===== DATA SHOWN

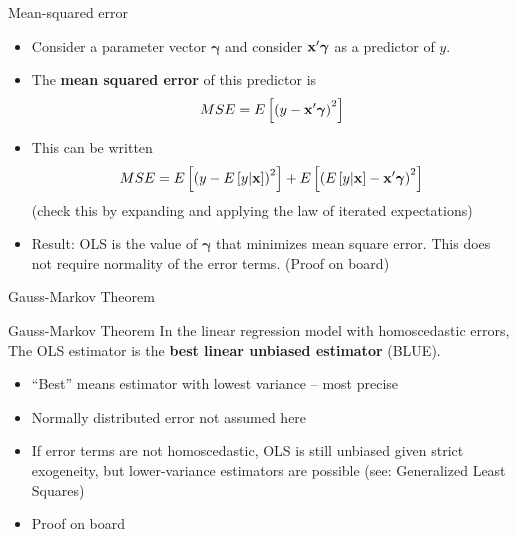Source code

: \documentclass[english,xcolor={dvipsnames},aspectratio=169]{beamer}
\begin{document}
\begin{frame}{Mean-squared error}
\begin{itemize}
	\item Consider a parameter vector $\boldsymbol{\gamma}$ and consider
	${\bf x}'\boldsymbol{\gamma}$ as a predictor of $y$. 

	\medskip
	\item The {\bf mean squared error} of this predictor is\[
	MSE = E\left[\left( y - {\bf x}' \boldsymbol{\gamma}\right)^{2}\right]
	\]

	\item This can be written\[
	MSE = E\left[ \left(y - E\left[y | {\bf x}\right]\right)^{2}\right] + E\left[  \left(E\left[y | {\bf x}\right]- {\bf x}' \boldsymbol{\gamma}\right)^{2} \right]
	\]
	(check this by expanding and applying the law of iterated expectations)

	\item Result: OLS is the value of $\boldsymbol{\gamma}$ that minimizes mean square error. This does not
	require normality of the error terms. (Proof on board)
	
\end{itemize}
\end{frame}


\begin{frame}{Gauss-Markov Theorem}

\begin{block}{Gauss-Markov Theorem}
In the linear regression model with homoscedastic errors, The OLS estimator 
is the {\bf best linear unbiased estimator} (BLUE).
\end{block}

\begin{itemize}
	\item ``Best'' means estimator with lowest variance -- most precise

	\item Normally distributed error not assumed here

	\item If error terms are not homoscedastic, OLS is still unbiased given strict
	exogeneity, but lower-variance estimators are possible (see: Generalized Least Squares)

	\item Proof on board
	
\end{itemize}
\end{frame}
\end{document}
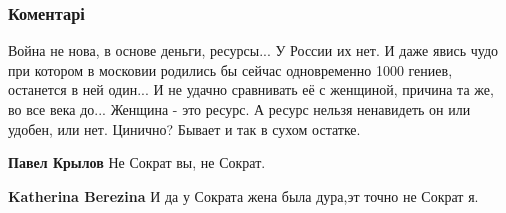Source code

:  
 
 
 
 
\subsubsection{Коментарі}
\label{sec:19_07_2021.fb.bilchenko_evgenia.1.infvojna.cmt}

\begin{itemize}
 

Война не нова, в основе деньги, ресурсы... У России их нет. И даже явись чудо при
котором в московии родились бы сейчас одновременно 1000 гениев, останется в ней
один... И не удачно сравнивать её с женщиной, причина та же, во все века
до... Женщина - это ресурс. А ресурс нельзя ненавидеть он или удобен, или
нет. Цинично? Бывает и так в сухом остатке.

\begin{itemize}
 
\textbf{Павел Крылов} Не Сократ вы, не Сократ.

 
\textbf{Katherina Berezina} И да у Сократа жена была дура,эт точно не Сократ я.

 

\end{itemize}
\end{itemize}
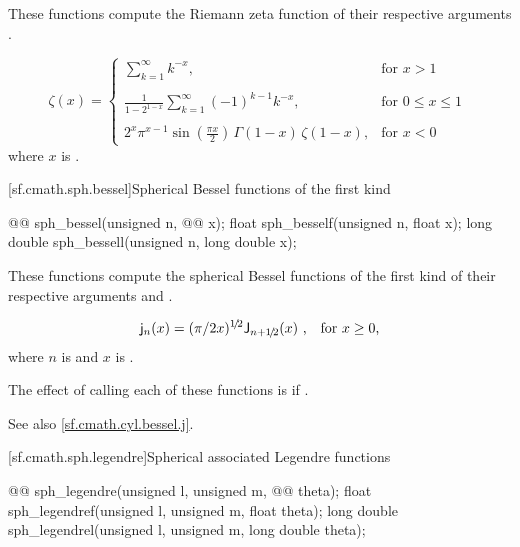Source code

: \begin{itemdescr}

\pnum
\effects
These functions compute the Riemann zeta function
of their respective arguments
.

\pnum
\returns
\[%
  \mathsf{\zeta}(x) =
  \left\{
  \begin{array}{cl}
  \displaystyle
  \sum_{k=1}^\infty k^{-x},
  & \mbox{for $x > 1$}
  \\
  \\
  \displaystyle
  \frac{1}
	{1 - 2^{1-x}}
  \sum_{k=1}^\infty (-1)^{k-1} k^{-x},
  & \mbox{for $0 \le x \le 1$}
  \\
  \\
  \displaystyle
  2^x \pi^{x-1} \sin(\frac{\pi x}{2}) \, \Gamma(1-x) \, \zeta(1-x),
  & \mbox{for $x < 0$}
  \end{array}
  \right.
\;
\]
where
$x$ is .
\end{itemdescr}

[sf.cmath.sph.bessel]{Spherical Bessel functions of the first kind}%
%
%
%
%
%
\begin{itemdecl}
@@ sph_bessel(unsigned n, @@ x);
float        sph_besself(unsigned n, float x);
long double  sph_bessell(unsigned n, long double x);
\end{itemdecl}

\begin{itemdescr}
\pnum
\effects
These functions compute
the spherical Bessel functions of the first kind
of their respective arguments
 and .

\pnum
\returns
\[ \mathsf{j}_n(x) = (\pi/2x)^{1\!/\!2} \mathsf{J}_{n + 1\!/\!2}(x) \text{ ,\quad for $x \ge 0$,} \]
where
$n$ is  and
$x$ is .

\pnum
\remarks
The effect of calling each of these functions
is 
if .

\pnum
See also \ref{sf.cmath.cyl.bessel.j}.
\end{itemdescr}

[sf.cmath.sph.legendre]{Spherical associated Legendre functions}%
%
%
%
%
%
%
\begin{itemdecl}
@@ sph_legendre(unsigned l, unsigned m, @@ theta);
float        sph_legendref(unsigned l, unsigned m, float theta);
long double  sph_legendrel(unsigned l, unsigned m, long double theta);
\end{itemdecl}

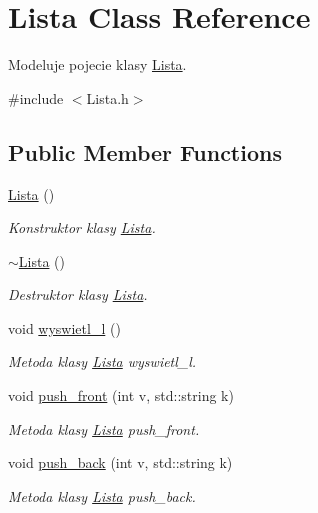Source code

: \hypertarget{class_lista}{\section{Lista Class Reference}
\label{class_lista}
}


Modeluje pojecie klasy \hyperlink{class_lista}{Lista}.  




{\ttfamily \#include $<$Lista.\-h$>$}

\subsection*{Public Member Functions}
\begin{DoxyCompactItemize}
\item 
\hyperlink{class_lista_a1f668b36909182ef1360b48503529a31}{Lista} ()
\begin{DoxyCompactList}\small\item\em Konstruktor klasy \hyperlink{class_lista}{Lista}. \end{DoxyCompactList}\item 
\hyperlink{class_lista_a4d7394b2728a00ad8404965b2e15d096}{$\sim$\-Lista} ()
\begin{DoxyCompactList}\small\item\em Destruktor klasy \hyperlink{class_lista}{Lista}. \end{DoxyCompactList}\item 
void \hyperlink{class_lista_af9dfedaf314b64d618856767f1e868b3}{wyswietl\-\_\-l} ()
\begin{DoxyCompactList}\small\item\em Metoda klasy \hyperlink{class_lista}{Lista} wyswietl\-\_\-l. \end{DoxyCompactList}\item 
void \hyperlink{class_lista_af1af5dc62b5a373dff50964fbe7d30a3}{push\-\_\-front} (int v, std\-::string k)
\begin{DoxyCompactList}\small\item\em Metoda klasy \hyperlink{class_lista}{Lista} push\-\_\-front. \end{DoxyCompactList}\item 
void \hyperlink{class_lista_a634d0f970031a60b1a920277988e5e41}{push\-\_\-back} (int v, std\-::string k)
\begin{DoxyCompactList}\small\item\em Metoda klasy \hyperlink{class_lista}{Lista} push\-\_\-back. \end{DoxyCompactList}\item 

\end{DoxyCompactItemize}
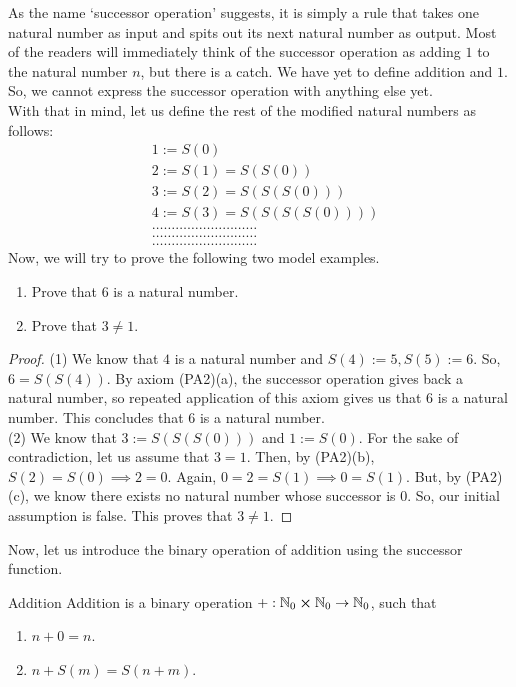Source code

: \noindent As the name `successor operation' suggests, it is simply a rule that takes one natural number as input and spits out its next natural number as output. Most of the readers will immediately think of the successor operation as adding $1$ to the natural number $n$, but there is a catch. We have yet to define addition and $1$. So, we cannot express the successor operation with anything else yet.\\
With that in mind, let us define the rest of the modified natural numbers as follows:
\begin{align*}
	&1:=S(0) \\
	&2:=S(1)=S(S(0)) \\
	&3:=S(2)=S(S(S(0))) \\
	&4:=S(3)=S(S(S(S(0)))) \\
	&\dots\dots\dots\dots\dots\dots\dots\dots\dots \\
	&\dots\dots\dots\dots\dots\dots\dots\dots\dots \\
	&\dots\dots\dots\dots\dots\dots\dots\dots\dots
\end{align*}
Now, we will try to prove the following two model examples.
\begin{Example}
	\begin{enumerate}
		\item Prove that $6$ is a natural number.
		\item Prove that $3\neq1$.
	\end{enumerate}
\end{Example}
\begin{proof}
	(1) We know that $4$ is a natural number and $S(4):=5, S(5):=6$. So, $6=S(S(4))$. By axiom (PA2)(a), the successor operation gives back a natural number, so repeated application of this axiom gives us that $6$ is a natural number. This concludes that $6$ is a natural number.\\
	(2) We know that $3:=S(S(S(0)))$ and $1:=S(0)$. For the sake of contradiction, let us assume that $3=1$. Then, by (PA2)(b), $S(2)=S(0)\implies2=0$. Again, $0=2=S(1)\implies0=S(1)$. But, by (PA2)(c), we know there exists no natural number whose successor is $0$. So, our initial assumption is false. This proves that $3\neq 1$.
\end{proof}
\noindent Now, let us introduce the binary operation of addition using the successor function.
\begin{Definition}{Addition}\label{addition}
	Addition is a binary operation $+:\mathbb{N}_0\cross\mathbb{N}_0\to\mathbb{N}_0$, such that
	\begin{enumerate}
		\item $n+0=n$.
		\item $n+S(m)=S(n+m)$.
	\end{enumerate}
\end{Definition}
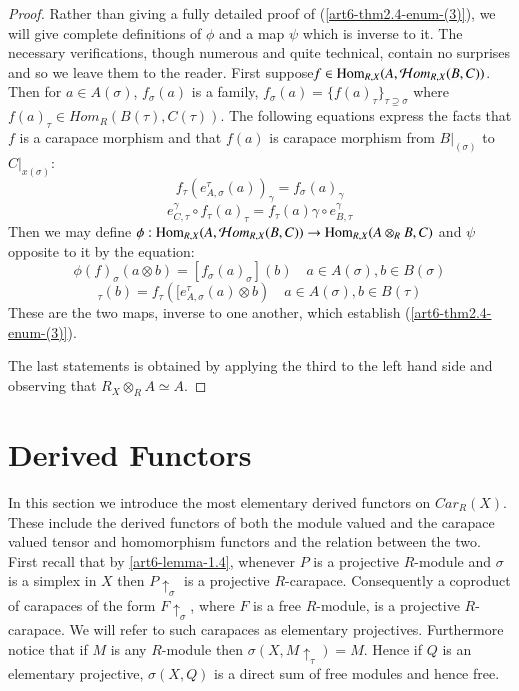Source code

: \begin{proof}
Rather than giving a fully detailed proof of (\ref{art6-thm2.4-enum-(3)}), we will give complete definitions of $\phi$ and a map $\psi$ which is inverse to it. The necessary verifications, though numerous and quite technical, contain no surprises and so we leave them to the reader. First suppose\break $f \in \operatorname{Hom}_{R,X}(A, \mathcal{H} om_{R,X}(B, C))$. Then for
$a \in A(\sigma)$, $f_{\sigma}(a)$ is a family, $f_{\sigma}(a)  =\{f(a)_{\tau}\}_{\tau \supseteq \sigma}$ where
$f(a)_{\tau} \in Hom_{R}(B(\tau), C(\tau))$. The following equations express the facts that $f$ is a carapace morphism and that $f(a)$ is carapace morphism from $B|_(\sigma)$ to $C|_{x(\sigma)}$:
\begin{equation}
f_{\tau}(e_{A,\sigma}^{\tau}(a))_{\gamma} = f_{\sigma}(a)_{\gamma}\tag{5}\label{eq:proof-5}
\end{equation}
\begin{equation}
e_{C, \tau}^{\gamma} \circ f_{\tau}(a)_{\tau} = f_{\tau}(a)\gamma \circ e_{B,\tau}^{\gamma}\tag{6}\label{eq:proof-6}
\end{equation}
Then we may define $\phi : \operatorname{Hom}_{R,X}(A, \mathcal{H} om_{R,X}(B,C))\rightarrow \operatorname{Hom}_{R,X}(A \otimes_{R}B, C)$ and $\psi$ opposite to it by the equation:
\begin{equation}
\phi(f)_{\sigma}(a\otimes b) =[f_{\sigma}(a)_{\sigma}](b) \quad a\in A(\sigma), b\in B(\sigma)\tag{7}\label{eq:proof-7}
\end{equation}
\begin{equation}
[\phi (F)_{\sigma}(a)]_{\tau}(b) = f_{\tau}([e_{A, \sigma}^{\tau}(a)\otimes b) \quad a\in A(\sigma), b \in B(\tau)\tag{8}\label{eq:proof-8}
\end{equation}
These are the two maps, inverse to one another, which establish (\ref{art6-thm2.4-enum-(3)}).

The last statements is obtained by applying the third to the left hand side and observing that $R_{X}\otimes_{R}A\simeq A$.
\end{proof}

\section{Derived Functors}\label{art6-sec-3}

In this section we introduce the most elementary derived functors on $C ar_{R}(X)$. These include the derived functors of both the module valued and the carapace valued tensor and homomorphism functors and the relation between the two. First recall that by \ref{art6-lemma-1.4}, whenever $P$ is a projective $R$-module and $\sigma$ is a simplex in $X$ then $P\uparrow_{\sigma}$ is a projective $R$-carapace. Consequently a coproduct of carapaces of the form $F \uparrow_{\sigma}$, where $F$ is a free $R$-module, is a projective $R$-carapace. We will refer to such carapaces as elementary projectives. Furthermore notice that if $M$ is any $R$-module then $\sigma(X, M\uparrow_{\tau})=M$. Hence if $Q$ is an elementary projective, $\sigma(X, Q)$ is a direct sum of free modules and hence free.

==========

What is needed is an exact copy of each line from the top of the data above through the line containing "This can be", with no pictures.

• _ANSWER FOR THE TASK_:
Source code

: \documentclass[english,xcolor={dvipsnames},aspectratio=169]{beamer}
\begin{document}
\begin{frame}{Mean-squared error}
\begin{itemize}
	\item Consider a parameter vector $\boldsymbol{\gamma}$ and consider
	${\bf x}'\boldsymbol{\gamma}$ as a predictor of $y$. 

	\medskip
	\item The {\bf mean squared error} of this predictor is\[
	MSE = E\left[\left( y - {\bf x}' \boldsymbol{\gamma}\right)^{2}\right]
	\]

	\item This can be written\[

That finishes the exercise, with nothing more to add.